TASK OBJECTIVE:
Your task is to find every line in the records that holds the string "input" and copy it.

RECORDS FOR PROCESSING:
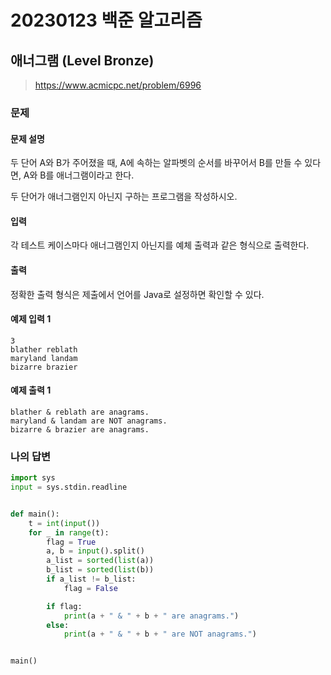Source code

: # 20230123 백준 알고리즘

## 애너그램 (Level Bronze)
> https://www.acmicpc.net/problem/6996

### 문제
#### 문제 설명
두 단어 A와 B가 주어졌을 때, A에 속하는 알파벳의 순서를 바꾸어서 B를 만들 수 있다면, A와 B를 애너그램이라고 한다.

두 단어가 애너그램인지 아닌지 구하는 프로그램을 작성하시오.

#### 입력
각 테스트 케이스마다 애너그램인지 아닌지를 예체 출력과 같은 형식으로 출력한다.

#### 출력
정확한 출력 형식은 제출에서 언어를 Java로 설정하면 확인할 수 있다.

#### 예제 입력 1
```
3
blather reblath
maryland landam
bizarre brazier
```

#### 예제 출력 1
```
blather & reblath are anagrams.
maryland & landam are NOT anagrams.
bizarre & brazier are anagrams.
```

### 나의 답변
```python
import sys
input = sys.stdin.readline


def main():
    t = int(input())
    for _ in range(t):
        flag = True
        a, b = input().split()
        a_list = sorted(list(a))
        b_list = sorted(list(b))
        if a_list != b_list:
            flag = False

        if flag:
            print(a + " & " + b + " are anagrams.")
        else:
            print(a + " & " + b + " are NOT anagrams.")


main()
```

SOLUTION:
input = sys.stdin.readline
    t = int(input())
        a, b = input().split()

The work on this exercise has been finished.